Retinal pharmacodynamic and pharmacokinetic profile of cannabidiol in an in vivo model of retinal excitotoxicity

Cannabidiol (CBD) is one of the principal constituents of Cannabis Sativa with no psychoactive properties. CBD is a promising neuroprotective compound bearing anti-inflammatory and antioxidant properties. However, considering its low solubility, CBD delivery to the retina represents an unresolved issue. The first aim was to investigate the potential neuroprotective effects of CBD in an in vivo model of retinal excitotoxicity induced by α-amino-3-hydroxy-5-methyl-4-isoxazolepropionic acid (AMPA). Rats underwent intravitreal co-injection of AMPA (42 nmol) and CBD (10-4 M). The neuroprotective effect of CBD was investigated with histology and immunohistochemical evaluation of inflammatory and oxidative stress biomarkers.
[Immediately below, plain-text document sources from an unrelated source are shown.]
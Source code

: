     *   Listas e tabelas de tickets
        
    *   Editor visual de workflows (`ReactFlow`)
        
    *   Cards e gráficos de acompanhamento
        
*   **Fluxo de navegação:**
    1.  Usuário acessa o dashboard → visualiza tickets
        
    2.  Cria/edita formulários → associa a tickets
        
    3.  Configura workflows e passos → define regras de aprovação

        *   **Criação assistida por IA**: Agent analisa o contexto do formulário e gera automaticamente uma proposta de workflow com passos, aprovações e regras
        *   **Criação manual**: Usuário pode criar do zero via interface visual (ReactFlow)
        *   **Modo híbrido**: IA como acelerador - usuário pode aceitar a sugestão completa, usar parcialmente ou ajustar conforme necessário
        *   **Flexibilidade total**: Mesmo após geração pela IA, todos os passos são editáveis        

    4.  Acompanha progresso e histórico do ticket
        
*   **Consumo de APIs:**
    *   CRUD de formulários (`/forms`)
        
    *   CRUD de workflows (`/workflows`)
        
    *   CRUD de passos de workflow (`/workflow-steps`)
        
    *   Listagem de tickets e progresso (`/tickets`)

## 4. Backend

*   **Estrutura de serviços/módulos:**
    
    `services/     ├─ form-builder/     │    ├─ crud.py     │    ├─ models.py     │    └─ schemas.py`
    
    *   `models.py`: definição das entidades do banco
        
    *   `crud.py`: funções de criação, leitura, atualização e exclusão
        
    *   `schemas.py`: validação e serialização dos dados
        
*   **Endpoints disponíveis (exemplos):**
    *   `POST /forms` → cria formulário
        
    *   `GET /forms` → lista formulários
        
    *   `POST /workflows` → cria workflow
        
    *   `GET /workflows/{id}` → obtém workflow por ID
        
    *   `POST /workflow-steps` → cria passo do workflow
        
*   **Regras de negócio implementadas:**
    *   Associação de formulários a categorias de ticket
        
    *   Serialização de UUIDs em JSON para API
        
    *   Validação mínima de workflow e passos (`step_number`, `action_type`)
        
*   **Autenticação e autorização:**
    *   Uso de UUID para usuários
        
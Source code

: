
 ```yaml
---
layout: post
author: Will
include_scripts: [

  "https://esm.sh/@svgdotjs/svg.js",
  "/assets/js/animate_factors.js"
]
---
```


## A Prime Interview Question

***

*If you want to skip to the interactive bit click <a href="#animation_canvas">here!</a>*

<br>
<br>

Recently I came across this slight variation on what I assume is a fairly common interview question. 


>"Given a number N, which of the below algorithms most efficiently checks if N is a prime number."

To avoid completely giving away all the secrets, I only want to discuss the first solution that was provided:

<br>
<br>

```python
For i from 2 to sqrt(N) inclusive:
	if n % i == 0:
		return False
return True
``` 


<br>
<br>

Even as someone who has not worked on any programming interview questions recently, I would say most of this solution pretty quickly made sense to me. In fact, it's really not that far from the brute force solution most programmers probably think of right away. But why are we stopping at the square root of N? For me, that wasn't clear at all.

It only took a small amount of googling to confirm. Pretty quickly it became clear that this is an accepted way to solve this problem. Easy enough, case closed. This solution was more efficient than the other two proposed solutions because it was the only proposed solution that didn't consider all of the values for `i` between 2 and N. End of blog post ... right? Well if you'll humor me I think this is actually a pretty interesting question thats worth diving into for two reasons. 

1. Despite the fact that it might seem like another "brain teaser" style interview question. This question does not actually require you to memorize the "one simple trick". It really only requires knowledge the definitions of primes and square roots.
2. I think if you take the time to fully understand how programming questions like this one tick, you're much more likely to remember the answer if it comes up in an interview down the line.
CBD reversed the AMPA-induced total retinal, inner nuclear layer and inner plexiform layer shrinkage and loss of amacrine cells. Moreover, CBD decreased the AMPA induced number of cleaved caspase-3, Iba-1 and nitrotyrosine (NT) positive cells. Based on this evidence, we developed a nanotechnological formulation of CBD to overcome critical issues related to its eye delivery. Particularly, nanostructured lipid carriers (NLC) loaded with CBD were prepared, optimized and characterized. Due to the optimal physicochemical characteristics, CBD-NLC3 has been selected and the in vitro release profile has been investigated. Additionally, CBD-NLC3 was topically administered to rats, and retinal CBD levels were determined. CBD-NLC3 formulation, after a single topical administration, efficiently delivered CBD in the retina (Cmax = 98 ± 25.9 ng/mg; Tmax = 60 min), showing a high translational value. In conclusion, these findings showed a good PD/PK profile of CBD warranting further pre-clinical and clinical evaluation of the new formulation for the treatment of retinal degenerative diseases.